80 die in Algerian massacres



 

 

 

By Mark Huband in Cairo

Financial Times, 7 April 1997

Algeria has suffered one of its bloodiest outbursts of violence during two days of slaughter which left around 80 civilians dead, two Algerian newspapers reported yesterday.

Killers armed with axes, chainsaws, hammers, knives and Kalashnikov assault rifles attacked villages to the south and south-west of Algiers last Thursday and Friday, the El Watan and Liberte newspapers reported.

In one of the worst single attacks of Algeria’s five-year civil conflict, 52 people were killed in the village of Thalit, 45m south-west of Algiers. In a separate attack at Amroussa village, 30m south of Algiers, 15 people were hacked to death.

“The assailants broke into seven houses and cut up 15 people, including seven women and three children, with a chainsaw,” said one witness. “My neighbour hid under a car but was spotted. They set fire to the vehicle and he couldn’t get out. He died there,” the witness said.

A third attack took place at Sidi Naamane, in Tizi-Ouzou province, 60m east of Algiers, where it was reported five people had their throats cut.
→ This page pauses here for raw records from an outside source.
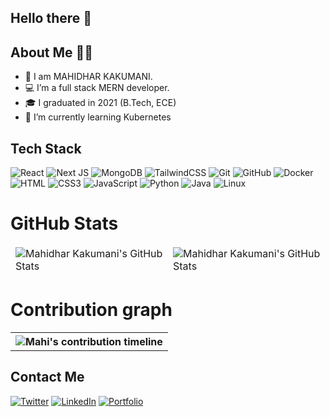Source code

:   ## Hello there 👋
  
  
  ## About Me 👨‍💻
  
- 👀 I am MAHIDHAR KAKUMANI.
- 💻 I’m a full stack MERN developer. 
- 🎓 I graduated in 2021 (B.Tech, ECE)
- 🌱 I’m currently learning Kubernetes

## Tech Stack 
![React](https://img.shields.io/badge/React-20232A?style=for-the-badge&logo=react&logoColor=61DAFB)
![Next JS](https://img.shields.io/badge/next.js-000000?style=for-the-badge&logo=nextdotjs&logoColor=white)
![MongoDB](https://img.shields.io/badge/MongoDB-4EA94B?style=for-the-badge&logo=mongodb&logoColor=white)
![TailwindCSS](https://img.shields.io/badge/tailwindcss-%2338B2AC.svg?style=for-the-badge&logo=tailwind-css&logoColor=white)
![Git](https://img.shields.io/badge/git-%23F05033.svg?style=for-the-badge&logo=git&logoColor=white)
![GitHub](https://img.shields.io/badge/GitHub-100000?style=for-the-badge&logo=github&logoColor=white)
![Docker](https://img.shields.io/badge/docker-%230db7ed.svg?style=for-the-badge&logo=docker&logoColor=white)
![HTML](https://img.shields.io/badge/HTML5-E34F26?style=for-the-badge&logo=html5&logoColor=white)
![CSS3](https://img.shields.io/badge/CSS3-1572B6?style=for-the-badge&logo=css3&logoColor=white)
![JavaScript](https://img.shields.io/badge/JavaScript-323330?style=for-the-badge&logo=javascript&logoColor=F7DF1E)
![Python](https://img.shields.io/badge/Python-FFD43B?style=for-the-badge&logo=python&logoColor=blue)
![Java](https://img.shields.io/badge/java-%23ED8B00.svg?style=for-the-badge&logo=java&logoColor=white)
![Linux](https://img.shields.io/badge/Linux-FCC624?style=for-the-badge&logo=linux&logoColor=black)
# GitHub Stats

<table align="center" border="0" cellpadding="0" cellspacing="0">
    <thead>
        <tr>
            <td><img src="https://github-readme-stats.vercel.app/api?username=ursmahi&show_icons=true&count_private=true&show_icons=true&locale=en&theme=tokyonight" alt="Mahidhar Kakumani's GitHub Stats" />               </td>
            <td><img src="https://streak-stats.demolab.com/?user=ursmahi&theme=tokyonight" alt="Mahidhar Kakumani's GitHub Stats" /></td>
        </tr>
    </thead>
</table>

 # Contribution graph
 
<table align="center" border="0" cellpadding="0" cellspacing="0">
    <tbody>
        <tr>
            <th colspan="2"><img src="https://activity-graph.herokuapp.com/graph?username=ursmahi&theme=tokyo-night" alt="Mahi's contribution timeline" /></th>
        </tr>
    </tbody>
</table>

## Contact Me
[![Twitter](https://img.shields.io/badge/Twitter-1DA1F2?style=for-the-badge&logo=twitter&logoColor=white)](https://twitter.com/mahikmc)
[![LinkedIn](https://img.shields.io/badge/LinkedIn-0077B5?style=for-the-badge&logo=linkedin&logoColor=white)](https://www.linkedin.com/in/mahidharkakumani/)
[![Portfolio](https://img.shields.io/badge/Portfolio-1DA1F2?style=for-the-badge&logo=website&logoColor=white)](https://kmc.one/)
Another attack left four members of the same family dead with their throats cut near the coastal town of Moretti, 25m west of Algiers, while another bout of slaughter left car drivers dead after being shot at a checkpoint at Beni Slimane, 60m south-east of Algiers.

The apparently co-ordinated attacks may have been in response to the deaths of up to 100 guerrillas attached to the Armed Islamic Group in a battle with the security forces near Tizi-Ouzou last week-end.

The security forces have launched several operations against cells of the armed militant groups, in an effort to encourage the country’s terrified population to vote in a June 5 general election.